Anyway, on a mobo with a 333mhz FSB, how much further over that could I get? I just raid in PC format I could put a better northbridge cooler on and put the excisting cooler on the southbridge to get further past the max FSB. This work!?
Thanks for any help.
Dan.
Its on an FSB of 334 atm, never exactly on the said FSB as always.
Anyway, on a mobo with a 333mhz FSB, how much further over that could I get? I just raid in PC format I could put a better northbridge cooler on and put the excisting cooler on the southbridge to get further past the max FSB. This work!?
Thanks for any help.
Dan.
Colin
Remember, the DDR speed is 2*FSB. So your FSB is 166 MHz in reality. I don't think the board will do more than this, but I'm not familiar with Gigabytes.

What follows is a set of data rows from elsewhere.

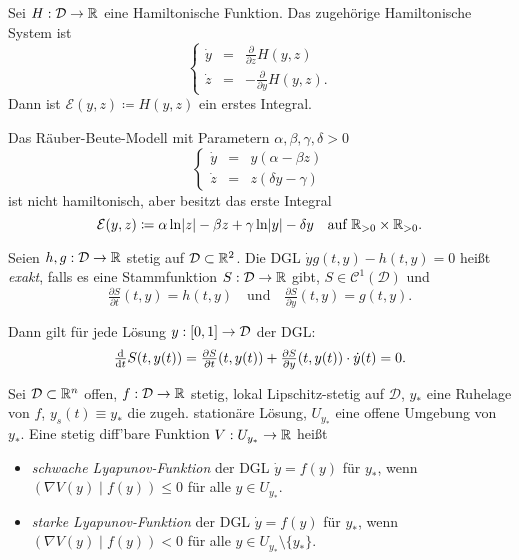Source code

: \documentclass{cheat-sheet}
\newcommand{\D}{\mathcal{D}}
\newcommand{\E}{\mathcal{E}}
\newcommand{\scp}[2]{\left( #1 \!\mid\! #2 \right)} %
\begin{document}
\begin{bsp}
  Sei $H : \D \to \R$ eine Hamiltonische Funktion. Das zugehörige Hamiltonische System ist
  \[
    \left\{ \begin{array}{lll}
      \dot{y} &= & \tfrac{\partial}{\partial z} H(y, z) \\
      \dot{z} &= & - \tfrac{\partial}{\partial y} H(y, z).
    \end{array} \right.
  \]
  Dann ist $\E(y, z) \coloneqq H(y, z)$ ein erstes Integral.
\end{bsp}


\begin{bsp}
  Das Räuber-Beute-Modell mit Parametern $\alpha, \beta, \gamma, \delta > 0$
  \[
    \left\{ \begin{array}{lll}
      \dot{y} &= & y (\alpha - \beta z) \\
      \dot{z} &= & z (\delta y - \gamma)
    \end{array} \right.
  \]
  ist nicht hamiltonisch, aber besitzt das erste Integral
  \[
    \E(y, z) \coloneqq \alpha \ln \abs{z} - \beta z + \gamma \ln \abs{y} - \delta y
    \quad \text{auf } \R_{>0} \times \R_{>0}.
  \]
\end{bsp}

\begin{defn}
  Seien $h, g : \D \to \R$ stetig auf $\D \subset \R^2$. Die DGL $\dot{y} g(t, y) - h(t, y) = 0$ heißt \emph{exakt}, falls es eine Stammfunktion $S : \D \to \R$ gibt, \dh{} $S \in \mathcal{C}^1(\D)$ und
  \[
    \tfrac{\partial S}{\partial t} (t, y) = h(t, y)
    \quad \text{und} \quad
    \tfrac{\partial S}{\partial y} (t, y) = g(t, y).
  \]
\end{defn}

\begin{bem}
  Dann gilt für jede Lösung $y : \I \to \D$ der DGL:
  \[
    \tfrac{\d}{\d t} S(t, y(t)) = \tfrac{\partial S}{\partial t} (t, y(t)) + \tfrac{\partial S}{\partial y} (t, y(t)) \cdot \dot{y}(t) = 0. %
  \]
\end{bem}


\begin{defn}
  Sei $\D \subset \R^n$ offen, $f : \D \to \R$ stetig, lokal Lipschitz-stetig auf $\D$, $y_{*}$ eine Ruhelage von $f$, $y_s(t) \equiv y_{*}$ die zugeh. stationäre Lösung, $U_{y_{*}}$ eine offene Umgebung von $y_{*}$. Eine stetig diff'bare Funktion $V : U_{y_{*}} \to \mathbb{R}$ heißt
  \begin{itemize}
    \item \emph{schwache Lyapunov-Funktion} der DGL $\dot{y} = f(y)$ für $y_{*}$, wenn $\scp{\nabla V(y)}{f(y)} \leq 0$ für alle $y \in U_{y_{*}}$.
    \item \emph{starke Lyapunov-Funktion} der DGL $\dot{y} = f(y)$ für $y_{*}$, wenn $\scp{\nabla V(y)}{f(y)} < 0$ für alle $y \in U_{y_{*}} \setminus \{ y_{*} \}$.
  \end{itemize}
\end{defn}
\end{document}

To get a higher FSB, you have to set it higher some how. Some times this is by a jumper on the board that changes between 100, 133, 166, 200 MHz. Some times it is in the BIOS. You may be able to raise the FSB in much smaller increments as well. I don't know for your board.
What I do know though is that just cooling the bridges themselves won't make anything run faster. You need to set it higher for that.
Depending on what week the chip is from, you may have an unlocked multiplier, you may not. If you do, then instead of using a 12.5 multiplier, you could keep the FSB at 166 MHz and use say a 14 multiplier to reach 2324 MHz. If it is locked, you need a better motherboard to get good overclocks out of it.